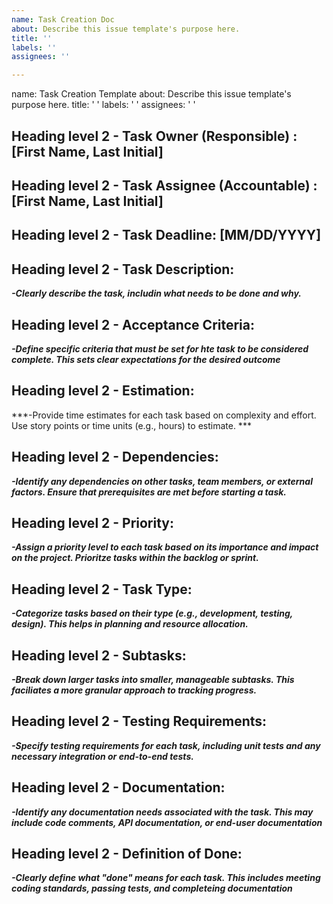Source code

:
 ```yaml
---
name: Task Creation Doc
about: Describe this issue template's purpose here.
title: ''
labels: ''
assignees: ''

---
```


name: Task Creation Template
about: Describe this issue template's purpose here.
title: ' '
labels: ' '
assignees: ' '
  
## Heading level 2 - Task Owner (Responsible) : [First Name, Last Initial]

## Heading level 2 - Task Assignee (Accountable) : [First Name, Last Initial]

## Heading level 2 - Task Deadline: [MM/DD/YYYY]

## Heading level 2 - Task Description:

***-Clearly describe the task, includin what needs to be done and why.***

## Heading level 2 - Acceptance Criteria: 

***-Define specific criteria that must be set for hte task to be considered complete. This sets clear expectations for the desired outcome***

## Heading level 2 - Estimation: 

***-Provide time estimates for each task based on complexity and effort. Use story points or time units (e.g., hours) to estimate. ***

## Heading level 2 - Dependencies: 

***-Identify any dependencies on other tasks, team members, or external factors. Ensure that prerequisites are met before starting a task.***

## Heading level 2 - Priority: 

***-Assign a priority level to each task based on its importance and impact on the project. Prioritze tasks within the backlog or sprint.***

## Heading level 2 - Task Type: 

***-Categorize tasks based on their type (e.g., development, testing, design). This helps in planning and resource allocation.***

## Heading level 2 - Subtasks: 

***-Break down larger tasks into smaller, manageable subtasks. This faciliates a more granular approach to tracking progress.***
  
## Heading level 2 - Testing Requirements: 

***-Specify testing requirements for each task, including unit tests and any necessary integration or end-to-end tests.***

## Heading level 2 - Documentation: 

***-Identify any documentation needs associated with the task. This may include code comments, API documentation, or end-user documentation***

## Heading level 2 - Definition of Done: 

***-Clearly define what "done" means for each task. This includes meeting coding standards, passing tests, and completeing documentation***
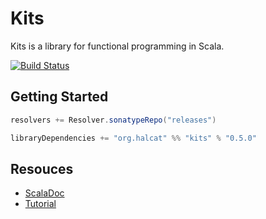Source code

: # Kits

Kits is a library for functional programming in Scala.

[![Build Status](https://travis-ci.org/halcat0x15a/kits.svg?branch=master)](https://travis-ci.org/halcat0x15a/kits)

## Getting Started

```scala
resolvers += Resolver.sonatypeRepo("releases")

libraryDependencies += "org.halcat" %% "kits" % "0.5.0"
```

## Resouces

* [ScalaDoc](https://halcat0x15a.github.com/kits/api/index.html)
* [Tutorial](https://github.com/halcat0x15a/kits/blob/master/TUTORIAL.md)
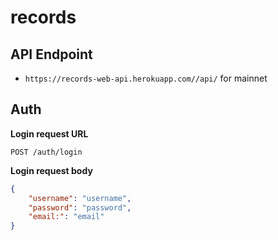# records

## API Endpoint
* `https://records-web-api.herokuapp.com//api/` for mainnet

## Auth 
**Login request URL**
```
POST /auth/login
```

**Login request body**
```json 
{
    "username": "username",
    "password": "password",
    "email:": "email"
}
```



 
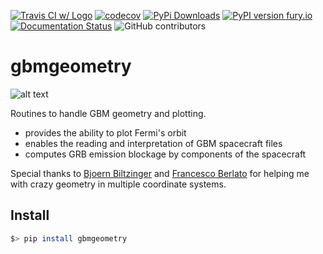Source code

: [![Travis CI w/ Logo](https://img.shields.io/travis/grburgess/gbmgeometry/master.svg?logo=travis)](https://travis-ci.org/grburgess/gbmgeometry)  [![codecov](https://codecov.io/gh/grburgess/gbmgeometry/branch/master/graph/badge.svg)](https://codecov.io/gh/grburgess/gbmgeometry)
[![PyPi Downloads](http://pepy.tech/badge/gbmgeometry)](http://pepy.tech/project/gbmgeometry)
[![PyPI version fury.io](https://badge.fury.io/py/gbmgeometry.svg)](https://pypi.python.org/pypi/gbmgeometry/)
[![Documentation Status](https://readthedocs.org/projects/gbmgeometry/badge/?version=latest)](https://gbmgeometry.readthedocs.io/?badge=latest)
![GitHub contributors](https://img.shields.io/github/contributors/grburgess/gbmgeometry)


# gbmgeometry
![alt text](https://raw.githubusercontent.com/grburgess/gbmgeometry/master/logo.png)

Routines to handle GBM geometry and plotting. 
* provides the ability to plot Fermi's orbit
* enables the reading and interpretation of GBM spacecraft files 
* computes GRB emission blockage by components of the spacecraft

Special thanks to [Bjoern Biltzinger](https://github.com/BjoernBiltzinger) and [Francesco Berlato](https://github.com/fberlato) for helping me with crazy geometry in multiple coordinate systems.

## Install

```bash
$> pip install gbmgeometry
```
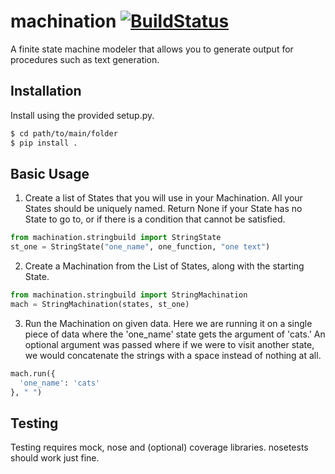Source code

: # machination [![BuildStatus](https://travis-ci.org/emersonn/machination.svg?branch=master)](https://travis-ci.org/emersonn/machination)
A finite state machine modeler that allows you to generate output for procedures
such as text generation.

## Installation
Install using the provided setup.py.

```sh
$ cd path/to/main/folder
$ pip install .
```

## Basic Usage
1. Create a list of States that you will use in your Machination. All your
States should be uniquely named. Return None if your State has no State
to go to, or if there is a condition that cannot be satisfied.

  ```python
  from machination.stringbuild import StringState
  st_one = StringState("one_name", one_function, "one text")
 ```
2. Create a Machination from the List of States, along with the starting State.

  ```python
  from machination.stringbuild import StringMachination
  mach = StringMachination(states, st_one)
  ```
3. Run the Machination on given data. Here we are running it on a single piece
of data where the 'one_name' state gets the argument of 'cats.' An optional
argument was passed where if we were to visit another state, we would
concatenate the strings with a space instead of nothing at all.
  ```python
  mach.run({
    'one_name': 'cats'
  }, " ")
  ```

## Testing
Testing requires mock, nose and (optional) coverage libraries. nosetests
should work just fine.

* _Work request_:
Using the material above, filter for lines holding "Create" and copy each one.

* _Your response_:
1. Create a list of States that you will use in your Machination. All your
2. Create a Machination from the List of States, along with the starting State.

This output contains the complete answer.